- [Problem description]
In the entries below, find the lines that contain the word "retrieved" and copy them.

+--

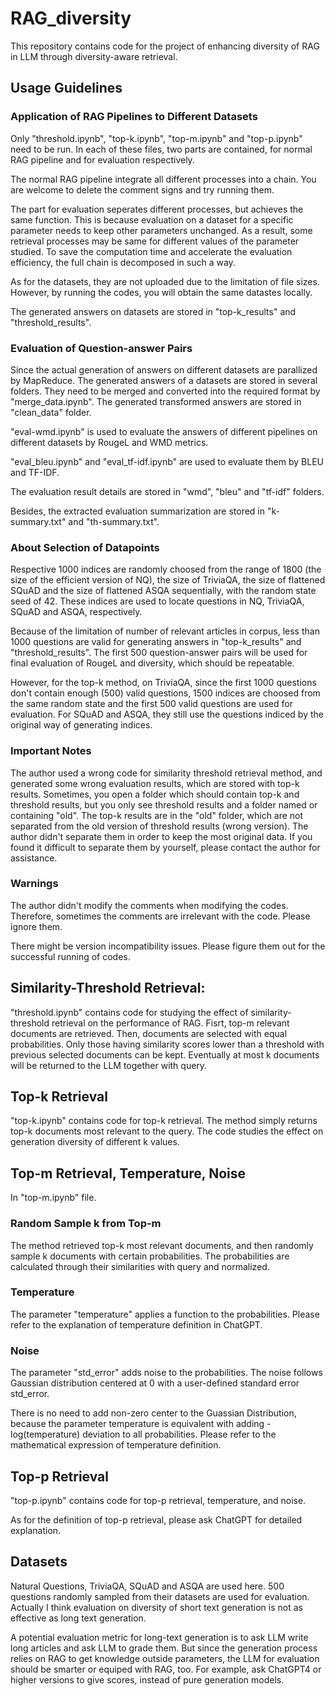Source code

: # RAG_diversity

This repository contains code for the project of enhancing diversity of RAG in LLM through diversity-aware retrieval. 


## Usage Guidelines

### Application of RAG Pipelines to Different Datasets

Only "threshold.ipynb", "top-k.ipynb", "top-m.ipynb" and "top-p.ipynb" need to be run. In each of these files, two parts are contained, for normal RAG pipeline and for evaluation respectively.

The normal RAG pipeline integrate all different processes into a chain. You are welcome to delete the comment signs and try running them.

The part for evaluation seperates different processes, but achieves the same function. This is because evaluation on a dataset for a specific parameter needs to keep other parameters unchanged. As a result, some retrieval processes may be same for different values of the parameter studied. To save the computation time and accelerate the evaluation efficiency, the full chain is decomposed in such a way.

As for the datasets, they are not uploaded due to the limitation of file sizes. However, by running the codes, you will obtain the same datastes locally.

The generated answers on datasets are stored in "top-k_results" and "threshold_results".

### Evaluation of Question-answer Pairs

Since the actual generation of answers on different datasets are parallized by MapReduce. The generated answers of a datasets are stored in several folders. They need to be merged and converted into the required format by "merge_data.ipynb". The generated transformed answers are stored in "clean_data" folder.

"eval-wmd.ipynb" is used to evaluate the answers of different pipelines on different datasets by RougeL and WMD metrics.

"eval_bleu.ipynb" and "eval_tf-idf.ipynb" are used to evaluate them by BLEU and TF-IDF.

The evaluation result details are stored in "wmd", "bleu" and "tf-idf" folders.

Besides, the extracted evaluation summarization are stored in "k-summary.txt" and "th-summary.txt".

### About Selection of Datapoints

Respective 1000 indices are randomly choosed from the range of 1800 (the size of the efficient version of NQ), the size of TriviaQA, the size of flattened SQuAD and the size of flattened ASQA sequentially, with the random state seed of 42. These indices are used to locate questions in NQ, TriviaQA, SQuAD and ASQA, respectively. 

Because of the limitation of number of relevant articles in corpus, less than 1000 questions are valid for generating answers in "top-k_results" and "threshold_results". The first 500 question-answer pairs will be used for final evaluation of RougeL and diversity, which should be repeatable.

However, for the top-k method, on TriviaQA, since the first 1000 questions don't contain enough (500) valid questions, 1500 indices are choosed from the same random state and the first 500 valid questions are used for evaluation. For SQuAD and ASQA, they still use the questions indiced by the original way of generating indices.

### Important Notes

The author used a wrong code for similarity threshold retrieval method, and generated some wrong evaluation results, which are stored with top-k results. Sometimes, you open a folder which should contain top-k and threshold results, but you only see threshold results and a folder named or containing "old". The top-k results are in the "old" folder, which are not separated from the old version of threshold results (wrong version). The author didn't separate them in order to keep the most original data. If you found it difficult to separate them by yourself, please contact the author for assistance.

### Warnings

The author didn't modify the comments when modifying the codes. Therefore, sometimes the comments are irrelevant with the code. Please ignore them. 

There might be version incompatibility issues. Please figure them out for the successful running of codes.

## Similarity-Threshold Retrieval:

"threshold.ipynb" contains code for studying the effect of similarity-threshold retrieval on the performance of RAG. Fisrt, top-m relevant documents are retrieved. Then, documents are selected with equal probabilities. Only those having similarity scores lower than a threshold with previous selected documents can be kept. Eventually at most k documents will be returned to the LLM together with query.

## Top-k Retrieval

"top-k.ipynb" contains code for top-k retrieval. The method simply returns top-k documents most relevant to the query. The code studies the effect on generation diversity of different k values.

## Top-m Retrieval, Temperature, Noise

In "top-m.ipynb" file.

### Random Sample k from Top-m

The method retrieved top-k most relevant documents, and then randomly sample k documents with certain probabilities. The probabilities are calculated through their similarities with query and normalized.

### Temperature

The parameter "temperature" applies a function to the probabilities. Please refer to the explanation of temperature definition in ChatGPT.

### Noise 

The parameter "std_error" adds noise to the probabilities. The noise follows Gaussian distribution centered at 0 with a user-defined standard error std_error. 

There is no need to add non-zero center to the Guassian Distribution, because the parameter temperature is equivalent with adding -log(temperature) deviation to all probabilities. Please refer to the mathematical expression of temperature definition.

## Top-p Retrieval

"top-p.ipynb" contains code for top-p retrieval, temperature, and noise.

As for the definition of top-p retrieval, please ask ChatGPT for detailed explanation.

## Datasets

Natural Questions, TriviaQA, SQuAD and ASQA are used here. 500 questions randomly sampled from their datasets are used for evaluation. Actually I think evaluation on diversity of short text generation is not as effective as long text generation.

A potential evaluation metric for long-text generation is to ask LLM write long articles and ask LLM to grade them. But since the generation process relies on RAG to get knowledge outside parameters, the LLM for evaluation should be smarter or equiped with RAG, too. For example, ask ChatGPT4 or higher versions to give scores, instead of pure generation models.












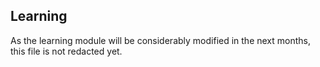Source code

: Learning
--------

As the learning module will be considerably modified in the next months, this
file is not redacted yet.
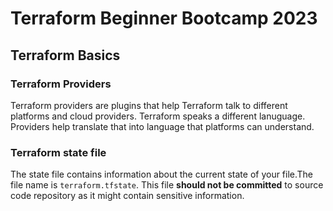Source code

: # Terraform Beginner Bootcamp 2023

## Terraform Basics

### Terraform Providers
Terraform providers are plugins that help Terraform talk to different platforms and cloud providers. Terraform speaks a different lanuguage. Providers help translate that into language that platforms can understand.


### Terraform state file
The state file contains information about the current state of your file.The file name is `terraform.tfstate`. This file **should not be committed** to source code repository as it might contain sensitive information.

+--

- [Answer box]
"threshold.ipynb" contains code for studying the effect of similarity-threshold retrieval on the performance of RAG. Fisrt, top-m relevant documents are retrieved. Then, documents are selected with equal probabilities. Only those having similarity scores lower than a threshold with previous selected documents can be kept. Eventually at most k documents will be returned to the LLM together with query.
The method retrieved top-k most relevant documents, and then randomly sample k documents with certain probabilities. The probabilities are calculated through their similarities with query and normalized.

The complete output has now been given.